The output file will have the following (tab-separated) format:
HMMA HMMB distance HMMA HMMC distance . . .
The first two records specify two nodes in the network of HMMs and the distance is the distance betwen the two nodes.
- Cluster network
The network can be clustered using any standard method that can accept a sparse distance matrix. I have chosen to use the tool mcl for Markov clustering. Markov clustering is able to cope well with sparse distance matrices, unlike methods such as k-means or hierarchical clustering.
mcl network --abc -o clusters
--abcoption to mcl tells it that the format is in an "A B C" tab-separated format. This is the same format as produced by generate_network.pl.
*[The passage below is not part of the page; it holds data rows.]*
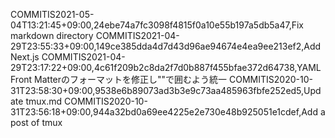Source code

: COMMITIS2021-05-04T13:21:45+09:00,24ebe74a7fc3098f4815f0a10e55b197a5db5a47,Fix markdown directory
COMMITIS2021-04-29T23:55:33+09:00,149ce385dda4d7d43d96ae94674e4ea9ee213ef2,Add Next.js
COMMITIS2021-04-29T23:17:22+09:00,4c61f209b2c8da2f7d0b887f455bfae372d64738,YAML Front Matterのフォーマットを修正し""で囲むよう統一
COMMITIS2020-10-31T23:58:30+09:00,9538e6b89073ad3b3e9c73aa485963fbfe252ed5,Update tmux.md
COMMITIS2020-10-31T23:56:18+09:00,944a32bd0a69ee4225e2e730e48b925051e1cdef,Add a post of tmux
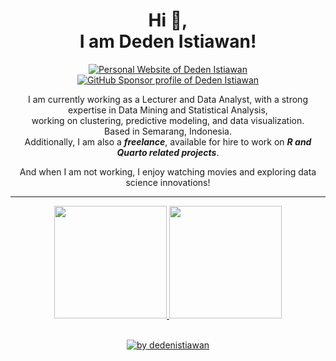 <h1 align="center">
  Hi 👋,
  </br>I am Deden Istiawan!
</h1>
<p align="center">
  <a href="https://dedenistiawan.netlify.app/"><img alt="Personal Website of Deden Istiawan" src="https://shields.io/badge/Personal-Website-333" /></a>
  <a href="https://github.com/sponsors/dedenistiawan"><img alt="GitHub Sponsor profile of Deden Istiawan" src="https://shields.io/badge/GitHub-Sponsor-333?logo=githubsponsors&logoColor=white" /></a>
  </br>
  
</p>
<p align="center">
  I am currently working as a Lecturer and Data Analyst, with a strong expertise in Data Mining and Statistical Analysis, <br>working on clustering, predictive modeling, and data visualization.<br> Based in Semarang, Indonesia.<br>
Additionally, I am also a <b><i>freelance</i></b>, available for hire to work on <b><i>R and Quarto related projects</i></b>.
</p>
<p align="center">And when I am not working, I enjoy watching movies and exploring data science innovations!</p>
<hr>
<p align="center">
 </p>

<p align="center">
<a href="https://github.com/dedenistiawan">
<img height="180em" src="https://github-readme-stats-eight-theta.vercel.app/api?username=dedenistiawan&show_icons=true&theme=algolia&include_all_commits=true&count_private=true"/>
<img height="180em" src="https://github-readme-stats-eight-theta.vercel.app/api/top-langs/?username=dedenistiawan&layout=compact&theme=algolia"/>
</a>
</p>

<br>
<div align="center">
  <a href="https://dedenistiawan.vercel.app/">
    <img src="https://github-readme-activity-graph.vercel.app/graph?username=dedenistiawan&theme=github-compact&radius=16" height="auto" alt="by dedenistiawan"/>
  </a>
</div>
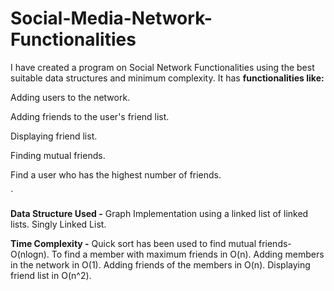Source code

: # Social-Media-Network-Functionalities
I have created a program on Social Network Functionalities using the
best suitable data structures and minimum complexity. It has
**functionalities like:**

Adding users to the network.

Adding friends to the user's friend list.

Displaying friend list.

Finding mutual friends.

Find a user who has the highest number of friends.

`

**Data Structure Used -**
Graph Implementation using a linked list of linked lists.
Singly Linked List.

**Time Complexity -**
Quick sort has been used to find mutual friends- O(nlogn).
To find a member with maximum friends in O(n).
Adding members in the network in O(1).
Adding friends of the members in O(n).
Displaying friend list in O(n^2).
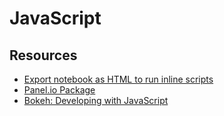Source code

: # JavaScript

## Resources
- [Export notebook as HTML to run inline scripts](https://medium.com/analytics-vidhya/how-to-create-an-interactive-dashboard-in-python-using-holoviz-panel-2de350b6d8df)
- [Panel.io Package](https://panel.holoviz.org/api/panel.io.html)
- [Bokeh: Developing with JavaScript](https://docs.bokeh.org/en/latest/docs/user_guide/bokehjs.html)
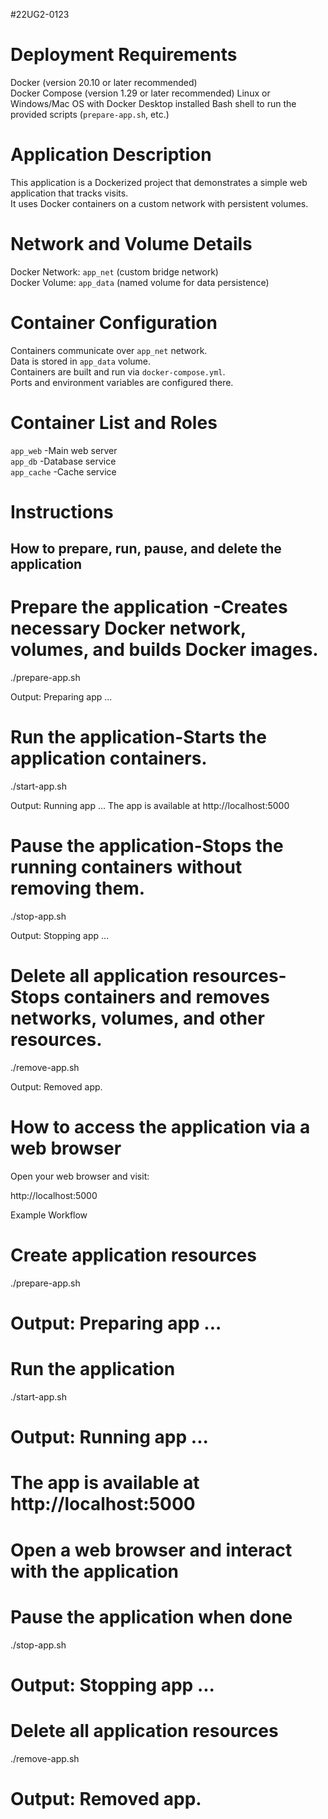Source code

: #22UG2-0123
# Deployment Requirements

Docker (version 20.10 or later recommended)  
Docker Compose (version 1.29 or later recommended) 
Linux or Windows/Mac OS with Docker Desktop installed 
Bash shell to run the provided scripts (`prepare-app.sh`, etc.)

# Application Description

This application is a Dockerized project that demonstrates a simple web application that tracks visits.  
It uses Docker containers on a custom network with persistent volumes.

# Network and Volume Details

Docker Network: `app_net` (custom bridge network)  
Docker Volume: `app_data` (named volume for data persistence)

# Container Configuration

Containers communicate over `app_net` network.  
Data is stored in `app_data` volume.  
Containers are built and run via `docker-compose.yml`.  
Ports and environment variables are configured there.


# Container List and Roles
                
 `app_web`      -Main web server         
 `app_db`       -Database service        
 `app_cache`    -Cache service  

 # Instructions

## How to prepare, run, pause, and delete the application

# Prepare the application -Creates necessary Docker network, volumes, and builds Docker images.
 ./prepare-app.sh
 
Output:
Preparing app ...

# Run the application-Starts the application containers.
./start-app.sh

Output:
Running app ...
The app is available at http://localhost:5000

# Pause the application-Stops the running containers without removing them.
./stop-app.sh

Output:
Stopping app ...

# Delete all application resources-Stops containers and removes networks, volumes, and other resources.
./remove-app.sh

Output:
Removed app.

# How to access the application via a web browser
Open your web browser and visit:

http://localhost:5000

Example Workflow
# Create application resources
./prepare-app.sh
# Output: Preparing app ...

# Run the application
./start-app.sh
# Output: Running app ...
# The app is available at http://localhost:5000

# Open a web browser and interact with the application

# Pause the application when done
./stop-app.sh
# Output: Stopping app ...

# Delete all application resources
./remove-app.sh
# Output: Removed app.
Once the network has been clustered, the effectiveness of the clustering must be evaluated. We wish to be sure that each cluser is well-isolated from each other cluster. The tool provided to do this is check_clusters.pl. For details, including file formats, see "check_clusters.pl". A brief overview is given here.
The check_clusters.pl program performs an all-versus-all search. It takes as input the file containing the cluster definitions (in our case, as produced by mcl). The file is processed cluster-by-cluster: for each cluster, an HMM library is produced consisting of all HMMs in that cluster. Then, all HMMs not in that cluster are searched against that database and their e-values recorded.
This quickly becomes infeasible because it results in an excessive number of searches. However, a good estimation of the overall partitioning can be found by random sampling. Here, the GNU tool shuf is used to generate a random set of clusters. The checks may then be run parallel.
shuf clusters | head -n 100 > clusters_short cp clusters_short clusters_short_q ./check_clusters.pl --hmm hmms --clusters clusters_short \ --queue clusters_short_q --out cluster_similarities
The file cluster_similarities will now contain a line for each cluster. Each line will begin with the name of the first HMM in that cluster, and the remaining tab-separated records will contain the e-value from a search against that cluster.
From the file cluster_similarities, many things may be done. For example, to generate a long list of e-values that can be plotted into a histogram by R, use the following perl one-liner:
perl -F'\t' -na -E 'shift @F; say join("\n", @F)' cluster_similarities
Cluster Size Versus Hits
The tool size_vs_hits.pl is supplied to produce a scatter plot with the size of a cluster against the number of foreign (from outside the cluster) HMMs that can reach the cluster with a hit under a specified e-value cutoff.
./size_vs_hits.pl cluster_similarities clusters 0.01
The script colour_graph.pl can generate a DOT graph from a network file. If supplied the cluster file as well, each node in the graph will be assigned a colour depending on its cluster. The cluster colours will be chosen randomly.
./colour_graph.pl network clusters
For processing large graphs, the sfdp(1) program is relatively quick. You may wish to scale the length of the edges to avoid overlaps; do this by applying a multiplier to "$3" in the scripts above.